My devotional time was interrupted this morning by a phone call. One of the young men in our Celebrate Recovery (CR) is having a most difficult time. He needed to process and vent. I had finished reading my Bible reading in Job by the time he called. Each day when I finish in this book I have to sort through my emotions. I have such a difficult time with these “friends” of Job. They don’t back off and amazingly, Job doesn’t give in to their accusations of him. As I listened to the caller this morning I found myself thinking similar thoughts which looked like Job’s friends. When the call ended we agreed we’d see each other tonight at CR.

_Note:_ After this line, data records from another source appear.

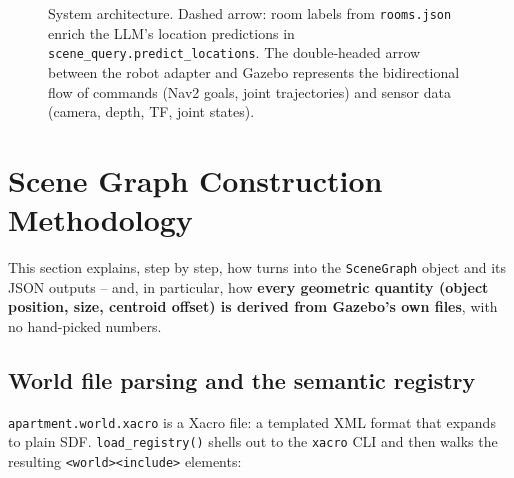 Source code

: \documentclass[11pt]{article}
\begin{document}
\begin{figure}[H]
{%
}
\caption{System architecture. Dashed arrow: room labels from
\texttt{rooms.json} enrich the LLM's location predictions in
\texttt{scene\_query.predict\_locations}. The double-headed arrow between the
robot adapter and Gazebo represents the bidirectional flow of commands
(Nav2 goals, joint trajectories) and sensor data (camera, depth, TF, joint
states).}
\label{fig:architecture}
\end{figure}

\section{Scene Graph Construction Methodology}
\label{sec:scenegraph}

This section explains, step by step, how
 turns
 into the \texttt{SceneGraph} object and its JSON
outputs -- and, in particular, how \textbf{every geometric quantity (object
position, size, centroid offset) is derived from Gazebo's own files}, with
no hand-picked numbers.

\subsection{World file parsing and the semantic registry}
\label{sec:worldparse}

\texttt{apartment.world.xacro} is a Xacro file: a templated XML format that
expands to plain SDF. \texttt{load\_registry()} shells out to the
\texttt{xacro} CLI and then walks the resulting \texttt{<world><include>}
elements:
\end{document}
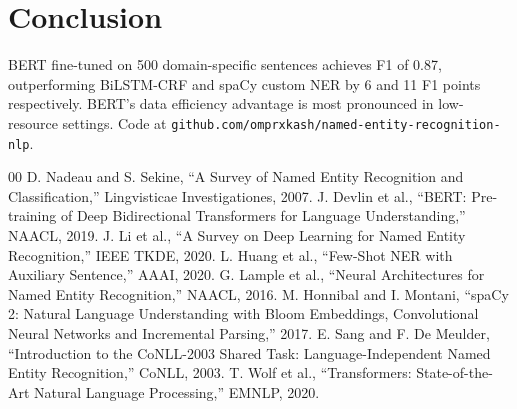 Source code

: \documentclass[conference]{IEEEtran}
\begin{document}
\section{Conclusion}

BERT fine-tuned on 500 domain-specific sentences achieves F1 of 0.87, outperforming BiLSTM-CRF and spaCy custom NER by 6 and 11 F1 points respectively. BERT's data efficiency advantage is most pronounced in low-resource settings. Code at \texttt{github.com/omprxkash/named-entity-recognition-nlp}.

\begin{thebibliography}{00}
 D. Nadeau and S. Sekine, ``A Survey of Named Entity Recognition and Classification,'' Lingvisticae Investigationes, 2007.
 J. Devlin et al., ``BERT: Pre-training of Deep Bidirectional Transformers for Language Understanding,'' NAACL, 2019.
 J. Li et al., ``A Survey on Deep Learning for Named Entity Recognition,'' IEEE TKDE, 2020.
 L. Huang et al., ``Few-Shot NER with Auxiliary Sentence,'' AAAI, 2020.
 G. Lample et al., ``Neural Architectures for Named Entity Recognition,'' NAACL, 2016.
 M. Honnibal and I. Montani, ``spaCy 2: Natural Language Understanding with Bloom Embeddings, Convolutional Neural Networks and Incremental Parsing,'' 2017.
 E. Sang and F. De Meulder, ``Introduction to the CoNLL-2003 Shared Task: Language-Independent Named Entity Recognition,'' CoNLL, 2003.
 T. Wolf et al., ``Transformers: State-of-the-Art Natural Language Processing,'' EMNLP, 2020.
\end{thebibliography}
\end{document}
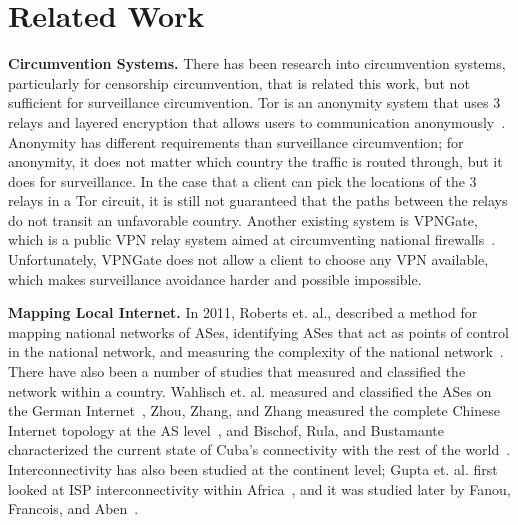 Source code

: \section{Related Work}
\label{related}

{\bf Circumvention Systems.}  There has been research into circumvention systems, particularly for censorship circumvention, that is related this work, but not sufficient for surveillance circumvention.  Tor is an anonymity system that uses 3 relays and layered encryption that allows users to communication anonymously~\cite{dingledine2004tor}.  Anonymity has different requirements than surveillance circumvention; for anonymity, it does not matter which country the traffic is routed through, but it does for surveillance.  In the case that a client can pick the locations of the 3 relays in a Tor circuit, it is still not guaranteed that the paths between the relays do not transit an unfavorable country.  Another existing system is VPNGate, which is a public VPN relay system aimed at circumventing national firewalls~\cite{nobori2014vpn}.  Unfortunately, VPNGate does not allow a client to choose any VPN available, which makes surveillance avoidance harder and possible impossible.

{\bf Mapping Local Internet.}  In 2011, Roberts et. al., described a method for mapping national networks of ASes, identifying ASes that act as points of control in the national network, and measuring the complexity of the national network~\cite{roberts2011mapping}.  There have also been a number of studies that measured and classified the network within a country.  Wahlisch et. al. measured and classified the ASes on the German Internet~\cite{wahlisch2010framework, wahlisch2012exposing}, Zhou, Zhang, and Zhang measured the complete Chinese Internet topology at the AS level~\cite{zhou2007chinese}, and Bischof, Rula, and Bustamante characterized the current state of Cuba's connectivity with the rest of the world~\cite{bischof2015and}.  Interconnectivity has also been studied at the continent level; Gupta et. al. first looked at ISP interconnectivity within Africa~\cite{gupta2014peering}, and it was studied later by Fanou, Francois, and Aben~\cite{fanou2015diversity}.

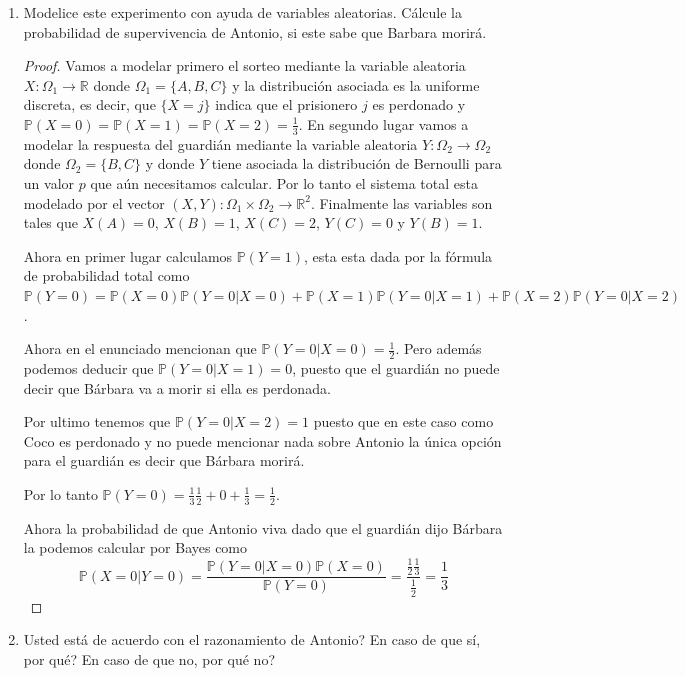 \documentclass[paper=letter, fontsize=11pt]{scrartcl} %
\numberwithin{equation}{section} %
\numberwithin{figure}{section} %
\numberwithin{table}{section} %
\newcommand{\prob}[1]{\mathbb{P}(#1)}
\begin{document}
\begin{enumerate}[label=\arabic*)]
\item Modelice este experimento con ayuda de variables aleatorias. Cálcule la probabilidad de supervivencia de Antonio, si este sabe que Barbara morirá.

\begin{proof}
Vamos a modelar primero el sorteo mediante la variable aleatoria $ X: \Omega_1 \to \mathbb{R} $ donde $ \Omega_1 = \{A,B,C\} $ y la distribución asociada es la uniforme discreta, es decir, que $ \{X=j\} $ indica que el prisionero $ j $ es perdonado y $ \prob{X=0}=\prob{X=1}=\prob{X=2}= \frac{1}{3} $. En segundo lugar vamos a modelar la respuesta del guardián mediante la variable aleatoria $ Y: \Omega_2 \to \Omega_2 $ donde $ \Omega_2 = \{B,C\} $ y donde $ Y $ tiene asociada la distribución de Bernoulli para un valor $ p $ que aún necesitamos calcular. Por lo tanto el sistema total esta modelado por el vector $ (X,Y): \Omega_1 \times \Omega_2 \to \mathbb{R}^2 $. Finalmente las variables son tales que $ X(A)=0 $, $ X(B)=1 $, $ X(C)=2 $, $ Y(C)=0 $ y $ Y(B)=1 $.

Ahora en primer lugar calculamos $ \prob{Y=1} $, esta esta dada por la fórmula de probabilidad total como $ \prob{Y = 0}= \prob{X=0}\prob{Y=0|X=0}+\prob{X=1}\prob{Y=0|X=1}
+\prob{X=2}\prob{Y=0|X=2} $.

Ahora en el enunciado mencionan que $ \prob{Y=0|X=0} = \frac{1}{2} $. Pero además podemos deducir que $ \prob{Y=0|X=1} = 0 $, puesto que el guardián no puede decir que Bárbara va a morir si ella es perdonada.

Por ultimo tenemos que $ \prob{Y=0|X=2}=1 $ puesto que en este caso como Coco es perdonado y no puede mencionar nada sobre Antonio la única opción para el guardián es decir que Bárbara morirá.

Por lo tanto $ \prob{Y = 0} = \frac{1}{3}\frac{1}{2}+0+\frac{1}{3}= \frac{1}{2} $.

Ahora la probabilidad de que Antonio viva dado que el guardián dijo Bárbara la podemos calcular por Bayes como
\begin{equation}
\prob{X=0|Y=0} = \frac{\prob{Y=0|X=0}\prob{X=0}}{\prob{Y=0}}= \frac{\frac{1}{2}\frac{1}{3}}{\frac{1}{2}}= \frac{1}{3} \nonumber
\end{equation}
\end{proof}

\item Usted está de acuerdo con el razonamiento de Antonio? En caso de que sí, por qué? En caso de que no, por qué no?


\end{enumerate}
\end{document}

As I began to pray over my prayer list I was praying for this young man and also bringing to God my own petitions for him. I was thinking I need to talk to him about praising God in the midst of the storm. Then it seemed God nudged me with the message–you praise Me. As I began to praise God I suddenly realized it was easy for me to Praise God–I know Him! This young man is very new to God. He is just now learning to pray and believe. So, I thanked God for already having a great plan in mind for this young man. The issues of the present are not abandoned by Him. I know He will use all of this to His Glory and I praise Him already for what He will do with it.
As I write this I am awakened that there were people praying such prayers as this for me so many years ago when I was in the midst of my own divorce. Today it is easy to see how tenderly, yet diligently, God was working. I will PRAISE God throughout today and each day for what He is doing even though I and my young friend cannot see it at this point in time. I would love for you to join me in praying for him.